REQUIRED ACTION. From the entries below, list each line with "section".

------------------------

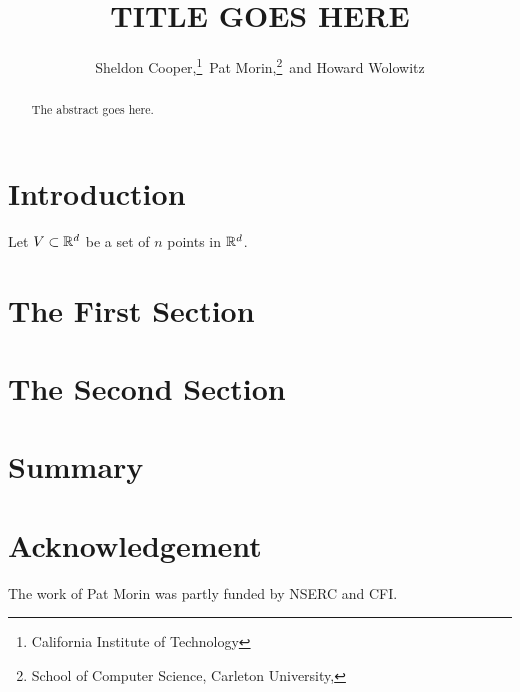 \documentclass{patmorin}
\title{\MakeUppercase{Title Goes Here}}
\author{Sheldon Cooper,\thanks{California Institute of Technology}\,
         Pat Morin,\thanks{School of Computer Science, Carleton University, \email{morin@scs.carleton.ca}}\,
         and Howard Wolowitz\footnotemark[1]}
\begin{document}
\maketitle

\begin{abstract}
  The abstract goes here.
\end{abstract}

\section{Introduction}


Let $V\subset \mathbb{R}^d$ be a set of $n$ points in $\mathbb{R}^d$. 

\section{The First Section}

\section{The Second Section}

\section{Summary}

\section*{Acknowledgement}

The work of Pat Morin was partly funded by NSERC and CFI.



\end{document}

------------------------

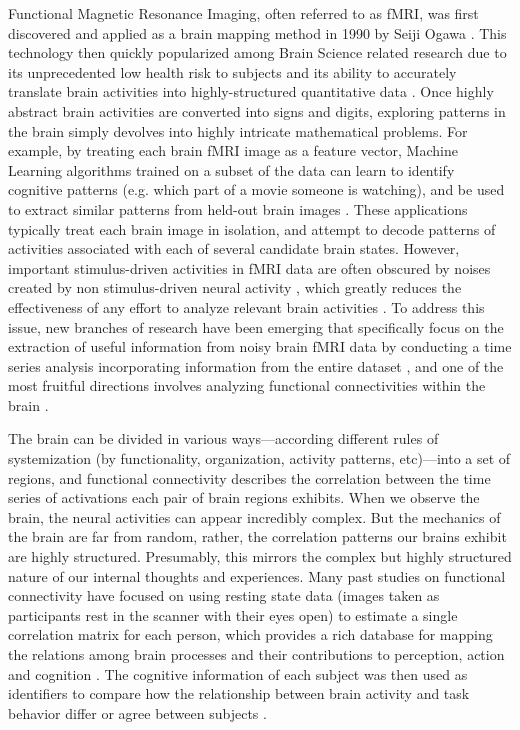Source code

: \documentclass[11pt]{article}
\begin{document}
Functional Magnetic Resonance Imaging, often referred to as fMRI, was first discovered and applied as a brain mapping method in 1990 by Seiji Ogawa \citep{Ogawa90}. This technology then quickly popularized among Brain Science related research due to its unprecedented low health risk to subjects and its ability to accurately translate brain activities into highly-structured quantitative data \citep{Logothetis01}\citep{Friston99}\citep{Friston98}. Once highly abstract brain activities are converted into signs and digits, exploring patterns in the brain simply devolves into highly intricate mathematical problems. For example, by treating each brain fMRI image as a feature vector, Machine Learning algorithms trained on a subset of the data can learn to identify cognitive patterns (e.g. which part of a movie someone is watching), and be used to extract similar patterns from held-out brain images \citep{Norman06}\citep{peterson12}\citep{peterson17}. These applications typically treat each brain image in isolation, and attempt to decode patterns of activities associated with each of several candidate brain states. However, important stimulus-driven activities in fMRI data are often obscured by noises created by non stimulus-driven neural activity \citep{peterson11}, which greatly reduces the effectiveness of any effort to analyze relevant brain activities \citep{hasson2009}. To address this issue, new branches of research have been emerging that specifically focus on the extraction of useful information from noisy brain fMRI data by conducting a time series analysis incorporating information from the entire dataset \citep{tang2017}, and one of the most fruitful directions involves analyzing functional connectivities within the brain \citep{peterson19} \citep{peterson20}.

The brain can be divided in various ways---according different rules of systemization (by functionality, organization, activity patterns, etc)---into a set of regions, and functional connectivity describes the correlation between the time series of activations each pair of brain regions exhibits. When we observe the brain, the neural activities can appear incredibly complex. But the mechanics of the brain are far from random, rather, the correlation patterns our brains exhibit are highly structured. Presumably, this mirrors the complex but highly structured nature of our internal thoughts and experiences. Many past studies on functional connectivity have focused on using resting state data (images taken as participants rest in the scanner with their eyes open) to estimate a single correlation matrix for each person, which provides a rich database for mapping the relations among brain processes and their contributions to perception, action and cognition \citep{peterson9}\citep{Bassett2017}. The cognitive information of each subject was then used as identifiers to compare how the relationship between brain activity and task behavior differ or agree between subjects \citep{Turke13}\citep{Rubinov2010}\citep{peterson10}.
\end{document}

------------------------

SOLUTION TO THE EXERCISE.
\section{Introduction}
\section{The First Section}
\section{The Second Section}
\section{Summary}
\section*{Acknowledgement}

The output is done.